Here is Luisa (Travaglini) recalling that, ‘Dad (Alberto) and Uncle (Alvaro) were the first to employ women on job sites.

I remember the women singing as they cleaned the windows and floors. A voice would come from one house and a chorus of voices would then join in from the other houses’. She added, ‘after a day’s work in the 1960’s Dad used to paint all the road signs at night by candlelight’ and then talked about the Wallop Shop. ‘The Wallop Shop was a sort of canteen - a recreation area where you could play darts, drink a beer and play bingo on a Friday night. It was built by Costain in their Camp:

The Camp had 18 rondavels where the subcontractors slept and a house made of 400 blocks (not cemented together) where Alberto and Alvaro slept. The roof was of corrugated iron held down by more bricks. Dad would order paint directly from Plascon in Bulawayo or Salisbury.

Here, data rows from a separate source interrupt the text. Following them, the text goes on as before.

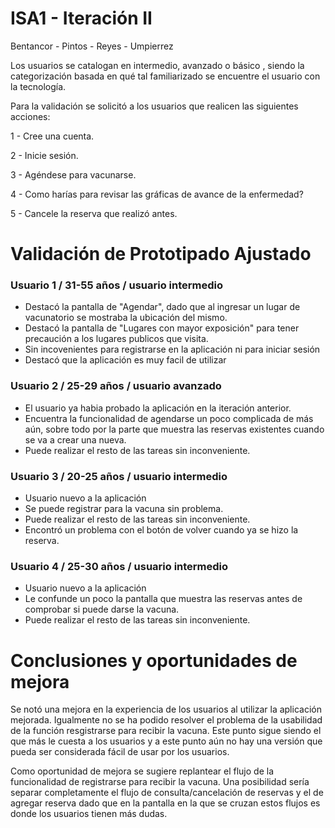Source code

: # ISA1 - Iteración II

Bentancor - Pintos - Reyes - Umpierrez

Los usuarios se catalogan en intermedio, avanzado o básico , siendo la categorización basada en qué tal familiarizado se encuentre el usuario con la tecnología.

Para la validación se solicitó a los usuarios que realicen las siguientes acciones:

1 - Cree una cuenta.

2 - Inicie sesión.

3 - Agéndese para vacunarse.

4 - Como harías para revisar las gráficas de avance de la enfermedad?

5 - Cancele la reserva que realizó antes.



# Validación de Prototipado Ajustado

###  Usuario 1 / 31-55 años / usuario intermedio

- Destacó la pantalla de "Agendar", dado que al ingresar un lugar de vacunatorio se mostraba la ubicación del mismo. 
- Destacó la pantalla de "Lugares con mayor exposición" para tener precaución a los lugares publicos que visita.
- Sin incovenientes para registrarse en la aplicación ni para iniciar sesión
- Destacó que la aplicación es muy facil de utilizar

###  Usuario 2 / 25-29 años / usuario avanzado

- El usuario ya habia probado la aplicación en la iteración anterior.
- Encuentra la funcionalidad de agendarse un poco complicada de más aún, sobre todo por la parte que muestra las reservas existentes cuando se va a crear una nueva.
- Puede realizar el resto de las tareas sin inconveniente.

###  Usuario 3 / 20-25 años / usuario intermedio

- Usuario nuevo a la aplicación
- Se puede registrar para la vacuna sin problema.
- Puede realizar el resto de las tareas sin inconveniente.
- Encontró un problema con el botón de volver cuando ya se hizo la reserva.

###  Usuario 4 / 25-30 años / usuario intermedio

- Usuario nuevo a la aplicación
- Le confunde un poco la pantalla que muestra las reservas antes de comprobar si puede darse la vacuna.
- Puede realizar el resto de las tareas sin inconveniente.

# Conclusiones y oportunidades de mejora

Se notó una mejora en la experiencia de los usuarios al utilizar la aplicación mejorada. Igualmente no se ha podido resolver el problema de la usabilidad de la función resgistrarse para recibir la vacuna. Este punto sigue siendo el que más le cuesta a los usuarios y a este punto aún no hay una versión que pueda ser considerada fácil de usar por los usuarios.

Como oportunidad de mejora se sugiere replantear el flujo de la funcionalidad de registrarse para recibir la vacuna. Una posibilidad sería separar completamente el flujo de consulta/cancelación de reservas y el de agregar reserva dado que en la pantalla en la que se cruzan estos flujos es donde los usuarios tienen más dudas.
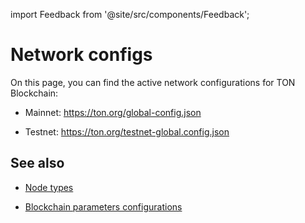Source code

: import Feedback from '@site/src/components/Feedback';

# Network configs

On this page, you can find the active network configurations for TON Blockchain:

- Mainnet: https://ton.org/global-config.json

- Testnet: https://ton.org/testnet-global.config.json

## See also

- [Node types](/v3/documentation/infra/nodes/node-types)

- [Blockchain parameters configurations](/v3/documentation/network/configs/blockchain-configs)
  <Feedback />

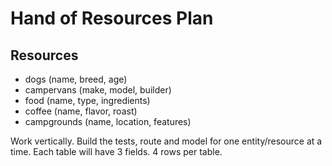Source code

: # Hand of Resources Plan

## Resources

- dogs (name, breed, age)
- campervans (make, model, builder)
- food (name, type, ingredients)
- coffee (name, flavor, roast)
- campgrounds (name, location, features)

Work vertically. Build the tests, route and model for one entity/resource at a time.
Each table will have 3 fields. 4 rows per table.
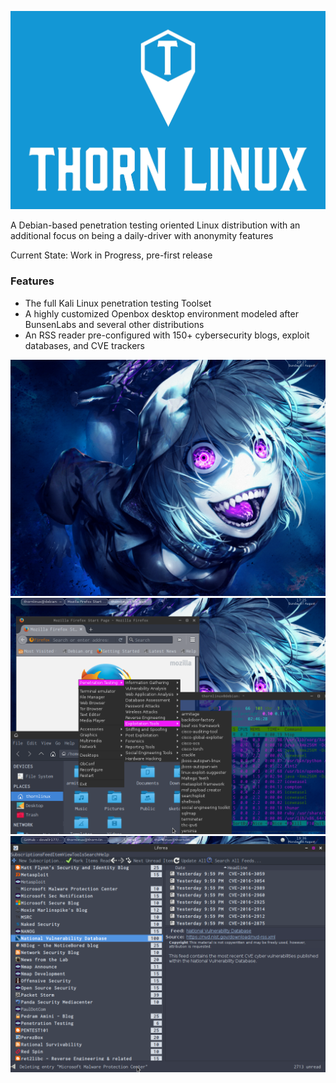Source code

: ![Alt text](logo.png?raw=true)

A Debian-based penetration testing oriented Linux distribution with an additional focus on being a daily-driver with anonymity features

Current State: Work in Progress, pre-first release

### Features
* The full Kali Linux penetration testing Toolset
* A highly customized Openbox desktop environment modeled after BunsenLabs and several other distributions
* An RSS reader pre-configured with 150+ cybersecurity blogs, exploit databases, and CVE trackers

![Alt text](screen1.png?raw=true)
![Alt text](screen2.png?raw=true)
![Alt text](screen3.png?raw=true)
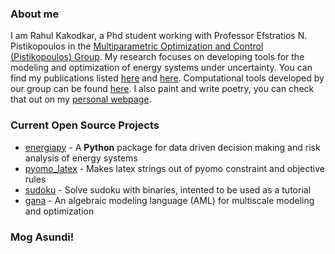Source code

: ### About me

I am Rahul Kakodkar, a Phd student working with Professor Efstratios N. Pistikopoulos in the [Multiparametric Optimization and Control (Pistikopoulos) Group](https://parametric.tamu.edu/). My research focuses on developing tools for the modeling and optimization of energy systems under uncertainty. You can find my publications listed [here](https://scholar.google.com/citations?hl=en&user=KfIvcG4AAAAJ) and [here](https://parametric.tamu.edu/people/bio/?name=rahul). Computational tools developed by our group can be found [here](https://github.com/TAMUparametric). I also paint and write poetry, you can check that out on my [personal webpage](https://www.cacodcar.com/). 

### Current Open Source Projects
* [energiapy](https://github.com/TAMUparametric/energiapy) - A **Python** package for data driven decision making and risk analysis of energy systems
* [pyomo_latex](https://github.com/cacodcar/pyomo_latex) - Makes latex strings out of pyomo constraint and objective rules
* [sudoku](https://github.com/cacodcar/sudoku) - Solve sudoku with binaries, intented to be used as a tutorial
* [gana](https://github.com/cacodcar/gana) - An algebraic modeling language (AML) for multiscale modeling and optimization 

### Mog Asundi!
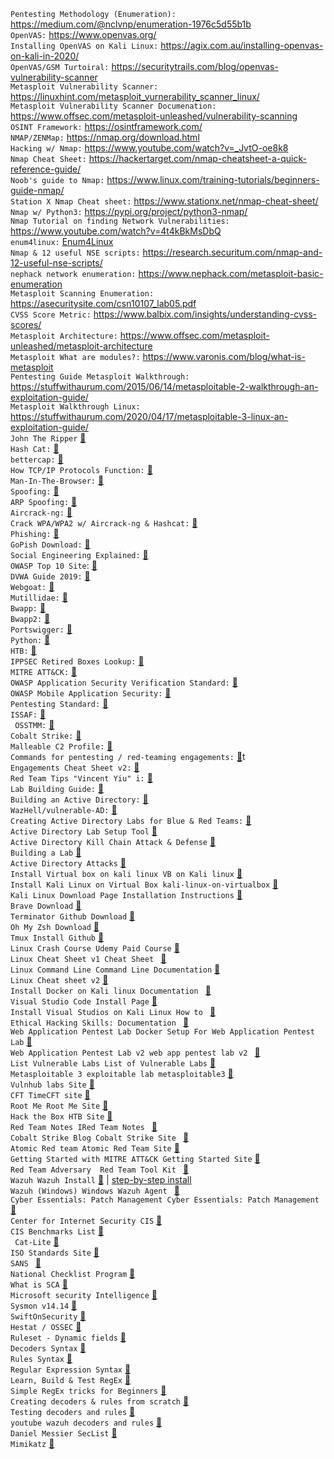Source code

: `Pentesting Methodology (Enumeration):` https://medium.com/@nclvnp/enumeration-1976c5d55b1b <br>
`OpenVAS:` https://www.openvas.org/ <br>
`Installing OpenVAS on Kali Linux:` https://agix.com.au/installing-openvas-on-kali-in-2020/ <br>
`OpenVAS/GSM Turtoiral:`  https://securitytrails.com/blog/openvas-vulnerability-scanner <br>
`Metasploit Vulnerability Scanner:` https://linuxhint.com/metasploit_vurnerability_scanner_linux/ <br>
`Metasploit Vulnerability Scanner Documenation:` https://www.offsec.com/metasploit-unleashed/vulnerability-scanning <br>
`OSINT Framework:` https://osintframework.com/ <br>
`NMAP/ZENMap:` https://nmap.org/download.html <br>
`Hacking w/ Nmap:` https://www.youtube.com/watch?v=_JvtO-oe8k8 <br>
`Nmap Cheat Sheet:` https://hackertarget.com/nmap-cheatsheet-a-quick-reference-guide/ <br>
`Noob's guide to Nmap:` https://www.linux.com/training-tutorials/beginners-guide-nmap/ <br>
`Station X Nmap Cheat sheet:` https://www.stationx.net/nmap-cheat-sheet/ <br>
`Nmap w/ Python3:` https://pypi.org/project/python3-nmap/ <br>
`Nmap Tutorial on finding Network Vulnerabilities:` https://www.youtube.com/watch?v=4t4kBkMsDbQ <br>
`enum4linux:` [Enum4Linux](https://labs.portcullis.co.uk/tools/enum4linux/#:~:text=Enum4linux%20is%20a%20tool%20for,%2C%20rpclient%2C%20net%20and%20nmblookup.url) <br>
`Nmap & 12 useful NSE scripts:` https://research.securitum.com/nmap-and-12-useful-nse-scripts/ <br>
`nephack network enumeration:` https://www.nephack.com/metasploit-basic-enumeration <br>
`Metasploit Scanning Enumeration:` https://asecuritysite.com/csn10107_lab05.pdf <br>
`CVSS Score Metric:` https://www.balbix.com/insights/understanding-cvss-scores/ <br>
`Metasploit Architecture:` https://www.offsec.com/metasploit-unleashed/metasploit-architecture <br>
`Metasploit What are modules?:` https://www.varonis.com/blog/what-is-metasploit <br>
`Pentesting Guide Metasploit Walkthrough:` https://stuffwithaurum.com/2015/06/14/metasploitable-2-walkthrough-an-exploitation-guide/ <br>
`Metasploit Walkthrough Linux:` https://stuffwithaurum.com/2020/04/17/metasploitable-3-linux-an-exploitation-guide/ <br>
`John The Ripper` [🔗](https://countuponsecurity.files.wordpress.com/2016/09/jtr-cheat-sheet.pdf&ved=2ahUKEwiyuLm5vOLuAhVhu1kKHZOhDxAQFjAAegQIARAB&usg=AOvVaw3pcj4E387RoazPnuRH7LDTu)<br>
`Hash Cat:` [🔗](https://www.blackhillsinfosec.com/wp-content/uploads/2020/09/HashcatCheatSheet.v2018.1b.pdf) <br>
`bettercap:` [🔗](https://www.bettercap.org/) <br>
`How TCP/IP Protocols Function:` [🔗](https://docs.oracle.com/cd/E18752_01/html/816-4554/ipov-29.html) <br>
`Man-In-The-Browser:` [🔗](https://doubleoctopus.com/security-wiki/threats-and-tools/man-in-the-browser-attack/) <br>
`Spoofing:` [🔗](https://www.cyberpunk.rs/whats-spoofing-and-how-to-defend-agai) <br>
`ARP Spoofing:` [🔗](https://huzeifabhai.blogspot.com/2011/08/arp-spoofing-explained.html) <br>
`Aircrack-ng:` [🔗](https://www.aircrack-ng.org/doku.php?id=cracking_wpa) <br>
`Crack WPA/WPA2 w/ Aircrack-ng & Hashcat:` [🔗](https://medium.com/@brannondorsey/crack-wpa-wpa2-wi-fi-routers-with-aircrack-ng-and-hashcat-a5a5d3ffea46) <br>
`Phishing:` [🔗](https://www.ired.team/offensive-security/initial-access/phishing-with-gophish-and-digitalocean) <br>
`GoPish Download:` [🔗](https://github.com/gophish/gophish/releases) <br>
`Social Engineering Explained:` [🔗](https://www.tripwire.com/state-of-security/5-social-engineering-attacks-to-watch-out-for)  <br>
`OWASP Top 10 Site`: [🔗](https://owasp.org/www-project-top-ten/) <br>
`DVWA Guide 2019:` [🔗](https://github.com/keewenaw/dvwa-guide-2019/tree/master/low) <br>
`Webgoat:`  [🔗](https://offensivehack.wordpress.com/2018/07/17/webgoat-walkthrough/) <br>
`Mutillidae:` [🔗](https://matrixlabsblog.wordpress.com/2019/04/14/owasp-mutillidae-walkthrough/) <br>
`Bwapp:` [🔗](https://jaiguptanick.github.io/Blog/blog/Walkthrough_of_bWAPP_solutions_A1_injection_writeups/) <br>
`Bwapp2:` [🔗](https://jaiguptanick.github.io/Blog/blog/Walkthrough_of_bWAPP_solutions_A4_Insecure_Direct_Object_References_writeups/) <br>
`Portswigger:` [🔗](https://portswigger.net/web-security/all-labs) <br>
`Python:` [🔗](https://github.com/wilfredinni/python-cheatsheet)  <br>
`HTB:` [🔗](https://www.youtube.com/c/ippsec/videos) <br>
`IPPSEC Retired Boxes Lookup:` [🔗](https://ippsec.rocks/?) <br>
`MITRE ATT&CK:` [🔗](https://attack.mitre.org/) <br>
`OWASP Application Security Verification Standard:` [🔗](https://owasp.org/www-project-application-security-verification-standard/) <br>
`OWASP Mobile Application Security:` [🔗](https://owasp.org/www-project-mobile-app-security/) <br>
`Pentesting Standard:` [🔗](http://www.pentest-standard.org/index.php/Main_Page) <br>
`ISSAF:` [🔗](https://untrustednetwork.net/files/issaf0.2.1.pdf) <br>
` OSSTMM:` [🔗](https://www.isecom.org/OSSTMM.3.pdf) <br>
`Cobalt Strike:` [🔗](https://www.cobaltstrike.com/training/) <br>
`Malleable C2 Profile:` [🔗](https://raw.githubusercontent.com/bigb0sss/RedTeam-OffensiveSecurity/master/01-CobaltStrike/malleable_C2_profile/CS4.0_guideline.profile) <br>
`Commands for pentesting / red-teaming engagements:` [🔗](https://www.ired.team/offensive-security-experiments/offensive-security-cheetsheets)t <br>
`Engagements Cheat Sheet v2:` [🔗](https://www.ired.team/offensive-security-experiments/offensive-security-cheetsheets) <br>
`Red Team Tips "Vincent Yiu" i:` [🔗](https://www.vincentyiu.com/red-team-tips) <br>
`Lab Building Guide:` [🔗](https://medium.com/@vartaisecurity/lab-building-guide-virtual-active-directory-5f0d0c8eb907) <br>
`Building an Active Directory:` [🔗](https://robertscocca.medium.com/building-an-active-directory-lab-82170dd73fb4) <br>
`WazHell/vulnerable-AD:` [🔗](https://github.com/WazeHell/vulnerable-AD) <br>
`Creating Active Directory Labs for Blue & Red Teams:` [🔗](https://sec-consult.com/blog/detail/creating-active-directory-labs-for-blue-and-red-teams/) <br>
`Active Directory Lab Setup Tool` [🔗](https://browninfosecguy.com/Active-Directory-Lab-Setup-Tool) <br>
`Active Directory Kill Chain Attack & Defense` [🔗](https://github.com/infosecn1nja/AD-Attack-Defense/blob/master/README.md)<br>
`Building a Lab` [🔗](https://github.com/rmusser01/Infosec_Reference/blob/master/Draft/Building_A_Lab.md#AD) <br>
`Active Directory Attacks` [🔗](https://github.com/swisskyrepo/PayloadsAllTheThings/blob/master/Methodology%20and%20Resources/Active%20Directory%20Attack.md) <br>
`Install Virtual box on kali linux VB on Kali linux` [🔗](https://computingforgeeks.com/install-virtualbox-on-kali-linux-linux-mint/) <br>
`Install Kali Linux on Virtual Box kali-linux-on-virtualbox` [🔗](https://phoenixnap.com/kb/how-to-install-kali-linux-on-virtualbox) <br>
`Kali Linux Download Page Installation Instructions` [🔗](https://www.kali.org/docs/installation) <br>
`Brave Download` [🔗](https://brave.com/linux/) <br>
`Terminator Github Download` [🔗](https://github.com/gnome-terminator/terminator) <br>
`Oh My Zsh Download` [🔗](https://github.com/ohmyzsh/ohmyzshv) <br>
`Tmux Install Github` [🔗](https://github.com/gpakosz/.tmux) <br>
`Linux Crash Course Udemy Paid Course` [🔗](https://www.udemy.com/course/complete-linux-command-line-and-terminal-productivity/?referralCode=C04E03F051295B7035C0) <br>
`Linux Cheat Sheet v1 Cheat Sheet ` [🔗](https://linoxide.com/guide/linux-cheat-sheet.png) <br>
`Linux Command Line Command Line Documentation` [🔗](https://cheatography.com/davechild/cheat-sheets/linux-command-line/) <br>
`Linux Cheat sheet v2` [🔗](https://phoenixnap.com/kb/linux-commands-cheat-sheet) <br>
`Install Docker on Kali linux Documentation ` [🔗](https://linuxhint.com/install_docker_kali_linux/) <br>
`Visual Studio Code Install Page` [🔗](https://code.visualstudio.com/download) <br>
`Install Visual Studios on Kali Linux How to ` [🔗](https://computingforgeeks.com/how-to-install-visual-studio-code-on-kali-linux/) <br>
`Ethical Hacking Skills: Documentation ` [🔗](https://www.tutorialspoint.com/ethical_hacking/ethical_hacking_skills.htm) <br>
`Web Application Pentest Lab Docker Setup For Web Application Pentest Lab` [🔗](https://www.hackingarticles.in/web-application-pentest-lab-setup-using-docker/) <br>
`Web Application Pentest Lab v2 web app pentest lab v2 ` [🔗](https://medium.com/@riddhishsarode13/web-application-pentest-lab-setup-using-docker-install-docker-and-start-hacking-2b6722717fb5) <br>
`List Vulnerable Labs List of Vulnerable Labs` [🔗](https://github.com/kaiiyer/awesome-vulnerable) <br>
`Metasploitable 3 exploitable lab metasploitable3` [🔗](https://github.com/rapid7/metasploitable3) <br>
`Vulnhub labs Site` [🔗](https://www.vulnhub.com/) <br>
`CFT TimeCFT site` [🔗](https://ctftime.org/) <br>
`Root Me Root Me Site` [🔗](https://www.root-me.org/) <br>
`Hack the Box HTB Site` [🔗](https://www.hackthebox.com/) <br>
`Red Team Notes IRed Team Notes ` [🔗](https://www.ired.team/) <br>
`Cobalt Strike Blog Cobalt Strike Site ` [🔗](https://www.cobaltstrike.com/) <br>
`Atomic Red team Atomic Red Team Site` [🔗](https://github.com/redcanaryco/atomic-red-team) <br>
`Getting Started with MITRE ATT&CK Getting Started Site` [🔗](https://medium.com/mitre-attack/getting-started-with-attack-red-29f074ccf7e3) <br>
`Red Team Adversary  Red Team Tool Kit ` [🔗](https://0x1.gitlab.io/pentesting/Red-Teaming-Toolkit) <br>
`Wazuh Wazuh Install` [🔗](https://wazuh.com/install/) | [step-by-step install](https://documentation.wazuh.com/4.0/installation-guide/open-distro/all-in-one-deployment/all_in_one.html) <br>
`Wazuh (Windows) Windows Wazuh Agent ` [🔗](https://documentation.wazuh.com/4.0/installation-guide/wazuh-agent/wazuh_agent_package_windows.html)  <br>
`Cyber Essentials: Patch Management Cyber Essentials: Patch Management` [🔗](https://www.itgovernance.co.uk/patch-management) <br>
`Center for Internet Security CIS` [🔗](https://www.cisecurity.org/) <br>
`CIS Benchmarks List` [🔗](https://www.cisecurity.org/cis-benchmarkshttps://www.cisecurity.org/cis-benchmarks) <br>
` Cat-Lite` [🔗](https://learn.cisecurity.org/cis-cat-lite) <br>
`ISO Standards Site` [🔗](https://www.iso.org/standards.html) <br>
`SANS ` [🔗](https://www.sans.org/information-security-policy/) <br>
`National Checklist Program` [🔗](https://ncp.nist.gov/repository) <br>
`What is SCA` [🔗](https://documentation.wazuh.com/current/user-manual/capabilities/sec-config-assessment/what-is-it.html) <br>
`Microsoft security Intelligence` [🔗](https://www.microsoft.com/en-us/wdsi/threats) <br>
`Sysmon v14.14` [🔗](https://learn.microsoft.com/en-us/sysinternals/downloads/sysmon) <br>
`SwiftOnSecurity` [🔗](https://github.com/SwiftOnSecurity/sysmon-config/blob/master/sysmonconfig-export.xml) <br>
`Hestat / OSSEC` [🔗](https://github.com/Hestat/ossec-sysmon) <br>
`Ruleset - Dynamic fields` [🔗](https://documentation.wazuh.com/current/user-manual/ruleset/dynamic-fields.html) <br>
`Decoders Syntax` [🔗](https://documentation.wazuh.com/current/user-manual/ruleset/ruleset-xml-syntax/decoders.html) <br>
`Rules Syntax` [🔗](https://documentation.wazuh.com/current/user-manual/ruleset/ruleset-xml-syntax/rules.html) <br>
`Regular Expression Syntax` [🔗](https://documentation.wazuh.com/current/user-manual/ruleset/ruleset-xml-syntax/regex.html) <br>
`Learn, Build & Test RegEx` [🔗](https://regexr.com/) <br>
`Simple RegEx tricks for Beginners` [🔗](https://www.freecodecamp.org/news/simple-regex-tricks-for-beginners-3acb3fa257cb) <br>
`Creating decoders & rules from scratch` [🔗](https://wazuh.com/blog/creating-decoders-and-rules-from-scratch/) <br>
`Testing decoders and rules` [🔗](https://documentation.wazuh.com/current/user-manual/ruleset/testing.html) <br>
`youtube wazuh decoders and rules` [🔗](https://www.youtube.com/watch?v=2HMo4h7elAA) <br>
`Daniel Messier SecList` [🔗](https://github.com/danielmiessler/SecLists) <br>
`Mimikatz` [🔗](https://github.com/gentilkiwi/mimikatz/release) <br>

He would send a written note using the train personnel who would deliver it to Plascon who would in turn send the paints via train. If any machinery needed repairing or spare parts were required, the train personnel would help by taking it to Bulawayo, have it repaired and bring it back’. Brian Anderson provided a further explanation, ‘the Wallop shop was built by the Costain’s builders as a drinking den. Don’t know whether it had a license or not but it was solely for them and the walls were partly empty beer bottles.

Costains kindly made the table tennis table. Seretse was a regular visitor and the kids loved trying to beat him and Ruth but they were too good for them. Both were brilliant table tennis players. No one could get near their standard. I financed it initially and then David Finlay came in and helped. We ran a football team and introduced boxing and showed films about once a week, courtesy of the Yanks and Poms.

The British High Commission eventually donated a boxing ring and three table tennis tables. The kids paid a cent for subsidised coffee and we used that to finance various events. Johnny Gumb wrote at the time that, ‘building is going on at a colossal pace, and roads are constantly being closed, re-opened and closed again for re-surfacing.

Large areas between buildings are still virgin bush, so people with Land Rovers do not bother to use the roads at all. They simply make their own tracks across country’. Cynthia Atkinson explained that, ‘the new Gaberones Dam, seven miles long and one mile wide, was well on its way to completion. The largest machinery of its kind ever used in Bechuanaland was employed on earth moving operations for the dam wall.

These machines, scraper units and bulldozers, were so big that when they entered the country at the Ramatlhabama Gate, it was necessary to remove the border post gates to enable them to pass through’. Edgar Parnell recalled that, ‘the plans for the Co-op stores were prepared by a government architect attached to the ‘Works Department, I think it was the same man who was given the job of guiding in the plane carrying Princess Marina, with a pair of table tennis bats, when she arrived for the Independence Celebrations.’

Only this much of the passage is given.